Artmaking creates openings for dialogue and a level of vulnerability in a space dedicated to…LGBTQIA+ people.
— Eli Burke, Harrison Orr, and Carissa DiCindio, PhD, Queering Community Through Intergenerational Arts Experiences in the Museum
LGBTQIA+ Creative Aging Programming
In the 50 years since the Stonewall riots, museums and libraries have created LGBTQIA+ resource centers, organized exhibitions of works by queer artists, added dedicated staff and designed programs with and for members of local LGBTQIA+ communities.
More recently cultural institutions have also responded to the aging of society by instituting creative aging programs designed to enhance well-being and foster artistic expression of adults aged 55+. Evidence of both trends can be found easily. However, when I started to research the intersection of the two, I was surprised to learn that relatively few institutions have combined creative aging with programming for the LGBTQIA+ community.
This gap is puzzling insofar as older LGBTQIA+ people are part of one of the most socially isolated groups. In 2018 the AARP Foundation commissioned a national study of loneliness and social connections experienced by adults 45 and older. Unlike previous studies, this one included “the finding that LGBTQIA+ status plays a role in loneliness. Midlife and older adults who identify as LGBTQIA+ are more likely to be lonely (49%) compared to those who do not (35%).” (Loneliness and Social Connections: A National Survey of Adults 45 and Older)
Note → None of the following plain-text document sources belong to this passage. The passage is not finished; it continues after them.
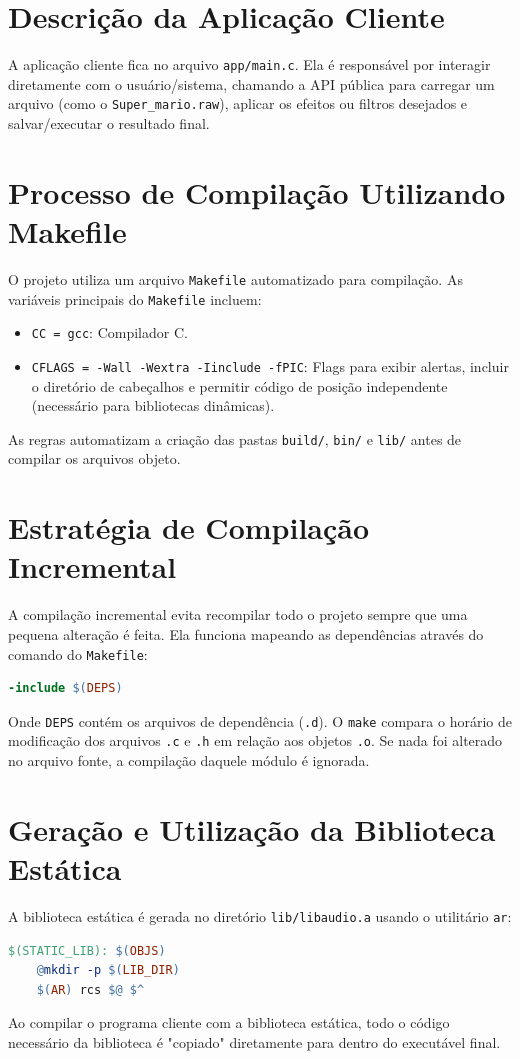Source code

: \documentclass[12pt, a4paper]{article}
\begin{document}
\section{Descrição da Aplicação Cliente}
A aplicação cliente fica no arquivo \texttt{app/main.c}. Ela é responsável por interagir diretamente com o usuário/sistema, chamando a API pública para carregar um arquivo (como o \texttt{Super\_mario.raw}), aplicar os efeitos ou filtros desejados e salvar/executar o resultado final.

\section{Processo de Compilação Utilizando Makefile}
O projeto utiliza um arquivo \texttt{Makefile} automatizado para compilação. As variáveis principais do \texttt{Makefile} incluem:
\begin{itemize}
    \item \texttt{CC = gcc}: Compilador C.
    \item \texttt{CFLAGS = -Wall -Wextra -Iinclude -fPIC}: Flags para exibir alertas, incluir o diretório de cabeçalhos e permitir código de posição independente (necessário para bibliotecas dinâmicas).
\end{itemize}
As regras automatizam a criação das pastas \texttt{build/}, \texttt{bin/} e \texttt{lib/} antes de compilar os arquivos objeto.

\section{Estratégia de Compilação Incremental}
A compilação incremental evita recompilar todo o projeto sempre que uma pequena alteração é feita. Ela funciona mapeando as dependências através do comando do \texttt{Makefile}:
\begin{lstlisting}[language=make]
-include $(DEPS)
\end{lstlisting}
Onde \texttt{DEPS} contém os arquivos de dependência (\texttt{.d}). O \texttt{make} compara o horário de modificação dos arquivos \texttt{.c} e \texttt{.h} em relação aos objetos \texttt{.o}. Se nada foi alterado no arquivo fonte, a compilação daquele módulo é ignorada.

\section{Geração e Utilização da Biblioteca Estática}
A biblioteca estática é gerada no diretório \texttt{lib/libaudio.a} usando o utilitário \texttt{ar}:
\begin{lstlisting}[language=make]
$(STATIC_LIB): $(OBJS)
    @mkdir -p $(LIB_DIR)
    $(AR) rcs $@ $^
\end{lstlisting}
Ao compilar o programa cliente com a biblioteca estática, todo o código necessário da biblioteca é "copiado" diretamente para dentro do executável final.
\end{document}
Older LGBTQIA+ people would clearly benefit from opportunities for creative expression and community participation. Despite the paucity of programs that engage active older adults who are also queer, I’ve been impressed by the quality of the programs I could identify.
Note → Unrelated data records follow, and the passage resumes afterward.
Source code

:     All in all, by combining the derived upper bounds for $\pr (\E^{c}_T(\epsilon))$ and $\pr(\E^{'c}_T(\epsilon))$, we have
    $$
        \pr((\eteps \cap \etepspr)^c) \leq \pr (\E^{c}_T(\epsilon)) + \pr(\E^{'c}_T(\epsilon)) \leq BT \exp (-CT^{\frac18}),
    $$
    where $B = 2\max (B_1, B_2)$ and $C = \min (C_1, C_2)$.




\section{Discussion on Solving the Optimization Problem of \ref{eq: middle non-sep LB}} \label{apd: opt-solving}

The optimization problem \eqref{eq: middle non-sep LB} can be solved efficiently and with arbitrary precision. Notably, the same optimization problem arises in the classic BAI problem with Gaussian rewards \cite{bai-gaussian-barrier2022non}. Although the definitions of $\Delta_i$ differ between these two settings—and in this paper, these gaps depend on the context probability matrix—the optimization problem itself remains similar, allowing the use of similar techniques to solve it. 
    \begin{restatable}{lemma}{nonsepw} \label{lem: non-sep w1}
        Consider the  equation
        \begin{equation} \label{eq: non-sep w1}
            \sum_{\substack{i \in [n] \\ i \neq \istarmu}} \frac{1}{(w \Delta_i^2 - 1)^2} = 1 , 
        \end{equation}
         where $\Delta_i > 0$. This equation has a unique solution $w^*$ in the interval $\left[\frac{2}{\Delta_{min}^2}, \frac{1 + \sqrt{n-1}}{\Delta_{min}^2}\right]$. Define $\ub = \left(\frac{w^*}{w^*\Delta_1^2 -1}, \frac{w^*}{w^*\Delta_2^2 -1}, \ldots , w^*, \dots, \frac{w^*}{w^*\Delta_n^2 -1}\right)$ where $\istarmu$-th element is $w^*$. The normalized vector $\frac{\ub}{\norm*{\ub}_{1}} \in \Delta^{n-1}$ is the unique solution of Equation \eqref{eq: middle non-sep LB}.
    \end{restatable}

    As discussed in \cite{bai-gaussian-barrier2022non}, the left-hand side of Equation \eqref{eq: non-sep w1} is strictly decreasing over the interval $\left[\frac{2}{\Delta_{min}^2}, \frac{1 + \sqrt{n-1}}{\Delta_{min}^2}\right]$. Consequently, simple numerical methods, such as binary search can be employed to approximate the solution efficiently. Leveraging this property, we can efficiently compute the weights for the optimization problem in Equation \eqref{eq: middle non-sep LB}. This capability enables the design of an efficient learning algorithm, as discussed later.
Two programs, one in a library and one in a museum, offer instructive models for other cultural institutions. Interestingly, both were intergenerational programs and both, by necessity, were offered online.
A Call for Submissions
Share Information About Your Organization’s Creative Aging Programming for Older LGBTQIA+ People
By integrating creative aging with LGBTQIA+ programming, cultural institutions can improve the quality of life for people in these intersecting communities.
We invite readers to submit examples of participatory artmaking programs designed for older LGBTQIA+ people that they have offered. We are seeking examples that reflect the goals of the Creative Aging Arts Education model (sequential, skill-building, and socially-engaging).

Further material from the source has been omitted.